— TASK TO CARRY OUT —
Set down each entry exactly as given; pictures should not appear in the copy.

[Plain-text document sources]
==================================================

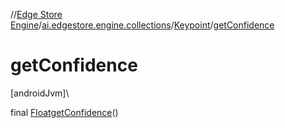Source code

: //[Edge Store Engine](../../../index.md)/[ai.edgestore.engine.collections](../index.md)/[Keypoint](index.md)/[getConfidence](get-confidence.md)

# getConfidence

[androidJvm]\

final [Float](https://developer.android.com/reference/kotlin/java/lang/Float.html)[getConfidence](get-confidence.md)()
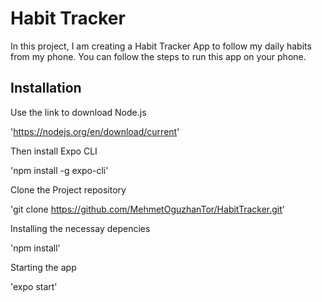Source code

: # Habit Tracker

In this project, I am creating a Habit Tracker App to follow my daily habits from my phone. You can follow the steps to run this app on your phone.

## Installation

Use the link to download Node.js

'https://nodejs.org/en/download/current'

Then install Expo CLI

'npm install -g expo-cli'

Clone the Project repository

'git clone https://github.com/MehmetOguzhanTor/HabitTracker.git'

Installing the necessay depencies

'npm install'

Starting the app

'expo start'
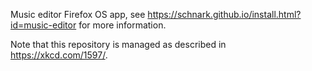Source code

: Music editor Firefox OS app, see https://schnark.github.io/install.html?id=music-editor for more information.

Note that this repository is managed as described in https://xkcd.com/1597/.

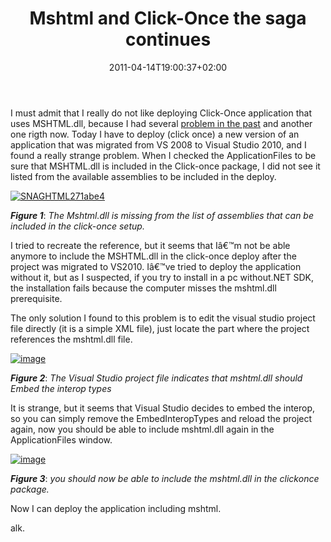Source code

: ﻿---
title: "Mshtml and Click-Once the saga continues"
description: ""
date: 2011-04-14T19:00:37+02:00
draft: false
tags: [ClickOnce]
categories: [NET framework]
---
I must admit that I really do not like deploying Click-Once application that uses MSHTML.dll, because I had several [problem in the past](http://www.codewrecks.com/blog/index.php/2010/07/13/error-during-clickonce-deploy-with-mshtml-strong-name-signature-not-valid-for-this-assembly/) and another one rigth now. Today I have to deploy (click once) a new version of an application that was migrated from VS 2008 to Visual Studio 2010, and I found a really strange problem. When I checked the ApplicationFiles to be sure that MSHTML.dll is included in the Click-once package, I did not see it listed from the available assemblies to be included in the deploy.

[![SNAGHTML271abe4](http://www.codewrecks.com/blog/wp-content/uploads/2011/04/SNAGHTML271abe4_thumb.png "SNAGHTML271abe4")](http://www.codewrecks.com/blog/wp-content/uploads/2011/04/SNAGHTML271abe4.png)

 ***Figure 1***: *The Mshtml.dll is missing from the list of assemblies that can be included in the click-once setup.*

I tried to recreate the reference, but it seems that Iâ€™m not be able anymore to include the MSHTML.dll in the click-once deploy after the project was migrated to VS2010. Iâ€™ve tried to deploy the application without it, but as I suspected, if you try to install in a pc without.NET SDK, the installation fails because the computer misses the mshtml.dll prerequisite.

The only solution I found to this problem is to edit the visual studio project file directly (it is a simple XML file), just locate the part where the project references the mshtml.dll file.

[![image](http://www.codewrecks.com/blog/wp-content/uploads/2011/04/image_thumb5.png "image")](http://www.codewrecks.com/blog/wp-content/uploads/2011/04/image5.png)

 ***Figure 2***: *The Visual Studio project file indicates that mshtml.dll should Embed the interop types*

It is strange, but it seems that Visual Studio decides to embed the interop, so you can simply remove the EmbedInteropTypes and reload the project again, now you should be able to include mshtml.dll again in the ApplicationFiles window.

[![image](http://www.codewrecks.com/blog/wp-content/uploads/2011/04/image_thumb6.png "image")](http://www.codewrecks.com/blog/wp-content/uploads/2011/04/image6.png)

 ***Figure 3***: *you should now be able to include the mshtml.dll in the clickonce package.*

Now I can deploy the application including mshtml.

alk.
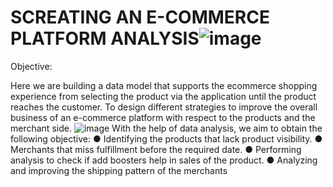 # SCREATING AN E-COMMERCE PLATFORM ANALYSIS![image](https://user-images.githubusercontent.com/78456699/167267165-2dfced09-9cfa-44ab-828b-fb1179b53ceb.png)

Objective:

Here we are building a data model that supports the ecommerce shopping experience from selecting the product via the application until the product reaches the customer. To design different strategies to improve the overall business of an e-commerce platform with respect to the products and the merchant side. ![image](https://user-images.githubusercontent.com/78456699/167267081-0daf1b17-b2a3-4953-be39-31043a0b33fe.png)
With the help of data analysis, we aim to obtain the following objective:
●	Identifying the products that lack product visibility.
●	Merchants that miss fulfillment before the required date.
●	Performing analysis to check if add boosters help in sales of the product.
●	Analyzing and improving the shipping pattern of the merchants



   
        
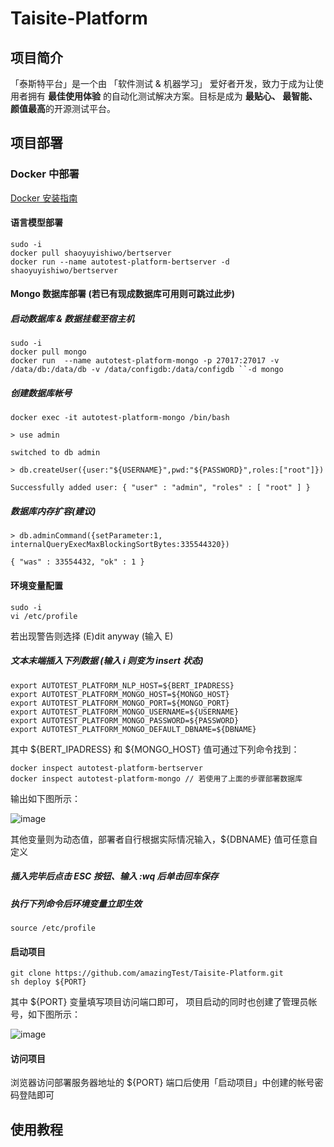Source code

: # Taisite-Platform

## 项目简介

「泰斯特平台」是一个由 「软件测试 & 机器学习」 爱好者开发，致力于成为让使用者拥有 **最佳使用体验** 的自动化测试解决方案。目标是成为 **最贴心、
最智能、颜值最高**的开源测试平台。

## 项目部署

### Docker 中部署 

[Docker 安装指南](https://www.runoob.com/docker/ubuntu-docker-install.html)

#### 语言模型部署

	sudo -i
	docker pull shaoyuyishiwo/bertserver
	docker run --name autotest-platform-bertserver -d shaoyuyishiwo/bertserver 

#### Mongo 数据库部署 (若已有现成数据库可用则可跳过此步)
  
##### 启动数据库 & 数据挂载至宿主机
    
    sudo -i
    docker pull mongo 
    docker run  --name autotest-platform-mongo -p 27017:27017 -v /data/db:/data/db -v /data/configdb:/data/configdb ``-d mongo
  
##### 创建数据库帐号

	docker exec -it autotest-platform-mongo /bin/bash

	> use admin
  
	switched to db admin
  
    > db.createUser({user:"${USERNAME}",pwd:"${PASSWORD}",roles:["root"]})
  
	Successfully added user: { "user" : "admin", "roles" : [ "root" ] }

##### 数据库内存扩容(建议)
  
    > db.adminCommand({setParameter:1, internalQueryExecMaxBlockingSortBytes:335544320})
    
    { "was" : 33554432, "ok" : 1 }
 

#### 环境变量配置
  
    sudo -i
    vi /etc/profile
  
  若出现警告则选择 (E)dit anyway (输入 E)
  
  ##### 文本末端插入下列数据 (输入 i 则变为 insert 状态)
  
    export AUTOTEST_PLATFORM_NLP_HOST=${BERT_IPADRESS}
    export AUTOTEST_PLATFORM_MONGO_HOST=${MONGO_HOST}
    export AUTOTEST_PLATFORM_MONGO_PORT=${MONGO_PORT}
    export AUTOTEST_PLATFORM_MONGO_USERNAME=${USERNAME}
    export AUTOTEST_PLATFORM_MONGO_PASSWORD=${PASSWORD}
    export AUTOTEST_PLATFORM_MONGO_DEFAULT_DBNAME=${DBNAME}
	
  其中 ${BERT_IPADRESS} 和 ${MONGO_HOST} 值可通过下列命令找到：
  
    docker inspect autotest-platform-bertserver
    docker inspect autotest-platform-mongo // 若使用了上面的步骤部署数据库
  
  输出如下图所示：
  
  ![image](https://github.com/amazingTest/Taisite-Platform/blob/master/images/001.png)
  
  其他变量则为动态值，部署者自行根据实际情况输入，${DBNAME} 值可任意自定义
  
  ##### 插入完毕后点击 ESC 按钮、输入 :wq 后单击回车保存
  
  ##### 执行下列命令后环境变量立即生效
 
    source /etc/profile

#### 启动项目

    git clone https://github.com/amazingTest/Taisite-Platform.git
    sh deploy ${PORT} 
    
  其中 ${PORT} 变量填写项目访问端口即可， 项目启动的同时也创建了管理员帐号，如下图所示：
  
  ![image](https://github.com/amazingTest/Taisite-Platform/blob/master/images/002.png)
  
#### 访问项目

浏览器访问部署服务器地址的 ${PORT} 端口后使用「启动项目」中创建的帐号密码登陆即可

## 使用教程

==================================================

— TASK ANSWER —
Source code

: //[Edge Store Engine](../../../index.md)/[ai.edgestore.engine.collections](../index.md)/[Keypoint](index.md)/[getConfidence](get-confidence.md)

# getConfidence

[androidJvm]\

final [Float](https://developer.android.com/reference/kotlin/java/lang/Float.html)[getConfidence](get-confidence.md)()
Source code

: # Habit Tracker

In this project, I am creating a Habit Tracker App to follow my daily habits from my phone. You can follow the steps to run this app on your phone.

## Installation

Use the link to download Node.js

'https://nodejs.org/en/download/current'

Then install Expo CLI

'npm install -g expo-cli'

Clone the Project repository

'git clone https://github.com/MehmetOguzhanTor/HabitTracker.git'

Installing the necessay depencies

'npm install'

Starting the app

'expo start'
Source code

: Music editor Firefox OS app, see https://schnark.github.io/install.html?id=music-editor for more information.

Note that this repository is managed as described in https://xkcd.com/1597/.

Source code

: ﻿---
title: "Mshtml and Click-Once the saga continues"
description: ""
date: 2011-04-14T19:00:37+02:00
draft: false
tags: [ClickOnce]
categories: [NET framework]
---
I must admit that I really do not like deploying Click-Once application that uses MSHTML.dll, because I had several [problem in the past](http://www.codewrecks.com/blog/index.php/2010/07/13/error-during-clickonce-deploy-with-mshtml-strong-name-signature-not-valid-for-this-assembly/) and another one rigth now. Today I have to deploy (click once) a new version of an application that was migrated from VS 2008 to Visual Studio 2010, and I found a really strange problem. When I checked the ApplicationFiles to be sure that MSHTML.dll is included in the Click-once package, I did not see it listed from the available assemblies to be included in the deploy.

[![SNAGHTML271abe4](http://www.codewrecks.com/blog/wp-content/uploads/2011/04/SNAGHTML271abe4_thumb.png "SNAGHTML271abe4")](http://www.codewrecks.com/blog/wp-content/uploads/2011/04/SNAGHTML271abe4.png)

 ***Figure 1***: *The Mshtml.dll is missing from the list of assemblies that can be included in the click-once setup.*

I tried to recreate the reference, but it seems that Iâ€™m not be able anymore to include the MSHTML.dll in the click-once deploy after the project was migrated to VS2010. Iâ€™ve tried to deploy the application without it, but as I suspected, if you try to install in a pc without.NET SDK, the installation fails because the computer misses the mshtml.dll prerequisite.

The only solution I found to this problem is to edit the visual studio project file directly (it is a simple XML file), just locate the part where the project references the mshtml.dll file.

[![image](http://www.codewrecks.com/blog/wp-content/uploads/2011/04/image_thumb5.png "image")](http://www.codewrecks.com/blog/wp-content/uploads/2011/04/image5.png)

 ***Figure 2***: *The Visual Studio project file indicates that mshtml.dll should Embed the interop types*

It is strange, but it seems that Visual Studio decides to embed the interop, so you can simply remove the EmbedInteropTypes and reload the project again, now you should be able to include mshtml.dll again in the ApplicationFiles window.

[![image](http://www.codewrecks.com/blog/wp-content/uploads/2011/04/image_thumb6.png "image")](http://www.codewrecks.com/blog/wp-content/uploads/2011/04/image6.png)

 ***Figure 3***: *you should now be able to include the mshtml.dll in the clickonce package.*

Now I can deploy the application including mshtml.

alk.
 # SCREATING AN E-COMMERCE PLATFORM ANALYSIS![image](https://user-images.githubusercontent.com/78456699/167267165-2dfced09-9cfa-44ab-828b-fb1179b53ceb.png)

Objective:

Here we are building a data model that supports the ecommerce shopping experience from selecting the product via the application until the product reaches the customer. To design different strategies to improve the overall business of an e-commerce platform with respect to the products and the merchant side. ![image](https://user-images.githubusercontent.com/78456699/167267081-0daf1b17-b2a3-4953-be39-31043a0b33fe.png)
With the help of data analysis, we aim to obtain the following objective:
●	Identifying the products that lack product visibility.
●	Merchants that miss fulfillment before the required date.
●	Performing analysis to check if add boosters help in sales of the product.
●	Analyzing and improving the shipping pattern of the merchants



   
        
Source code

: # Taisite-Platform

## 项目简介

「泰斯特平台」是一个由 「软件测试 & 机器学习」 爱好者开发，致力于成为让使用者拥有 **最佳使用体验** 的自动化测试解决方案。目标是成为 **最贴心、
最智能、颜值最高**的开源测试平台。

## 项目部署

### Docker 中部署 

[Docker 安装指南](https://www.runoob.com/docker/ubuntu-docker-install.html)

#### 语言模型部署

	sudo -i
	docker pull shaoyuyishiwo/bertserver
	docker run --name autotest-platform-bertserver -d shaoyuyishiwo/bertserver 

#### Mongo 数据库部署 (若已有现成数据库可用则可跳过此步)
  
##### 启动数据库 & 数据挂载至宿主机
    
    sudo -i
    docker pull mongo 
    docker run  --name autotest-platform-mongo -p 27017:27017 -v /data/db:/data/db -v /data/configdb:/data/configdb ``-d mongo
  
##### 创建数据库帐号

	docker exec -it autotest-platform-mongo /bin/bash

	> use admin
  
	switched to db admin
  
    > db.createUser({user:"${USERNAME}",pwd:"${PASSWORD}",roles:["root"]})
  
	Successfully added user: { "user" : "admin", "roles" : [ "root" ] }

##### 数据库内存扩容(建议)
  
    > db.adminCommand({setParameter:1, internalQueryExecMaxBlockingSortBytes:335544320})
    
    { "was" : 33554432, "ok" : 1 }
 

#### 环境变量配置
  
    sudo -i
    vi /etc/profile
  
  若出现警告则选择 (E)dit anyway (输入 E)
  
  ##### 文本末端插入下列数据 (输入 i 则变为 insert 状态)
  
    export AUTOTEST_PLATFORM_NLP_HOST=${BERT_IPADRESS}
    export AUTOTEST_PLATFORM_MONGO_HOST=${MONGO_HOST}
    export AUTOTEST_PLATFORM_MONGO_PORT=${MONGO_PORT}
    export AUTOTEST_PLATFORM_MONGO_USERNAME=${USERNAME}
    export AUTOTEST_PLATFORM_MONGO_PASSWORD=${PASSWORD}
    export AUTOTEST_PLATFORM_MONGO_DEFAULT_DBNAME=${DBNAME}
	
  其中 ${BERT_IPADRESS} 和 ${MONGO_HOST} 值可通过下列命令找到：
  
    docker inspect autotest-platform-bertserver
    docker inspect autotest-platform-mongo // 若使用了上面的步骤部署数据库
  
  输出如下图所示：
  
  ![image](https://github.com/amazingTest/Taisite-Platform/blob/master/images/001.png)
  
  其他变量则为动态值，部署者自行根据实际情况输入，${DBNAME} 值可任意自定义
  
  ##### 插入完毕后点击 ESC 按钮、输入 :wq 后单击回车保存
  
  ##### 执行下列命令后环境变量立即生效
 
    source /etc/profile

#### 启动项目

    git clone https://github.com/amazingTest/Taisite-Platform.git
    sh deploy ${PORT} 
    
  其中 ${PORT} 变量填写项目访问端口即可， 项目启动的同时也创建了管理员帐号，如下图所示：
  
  ![image](https://github.com/amazingTest/Taisite-Platform/blob/master/images/002.png)
  
#### 访问项目

浏览器访问部署服务器地址的 ${PORT} 端口后使用「启动项目」中创建的帐号密码登陆即可

## 使用教程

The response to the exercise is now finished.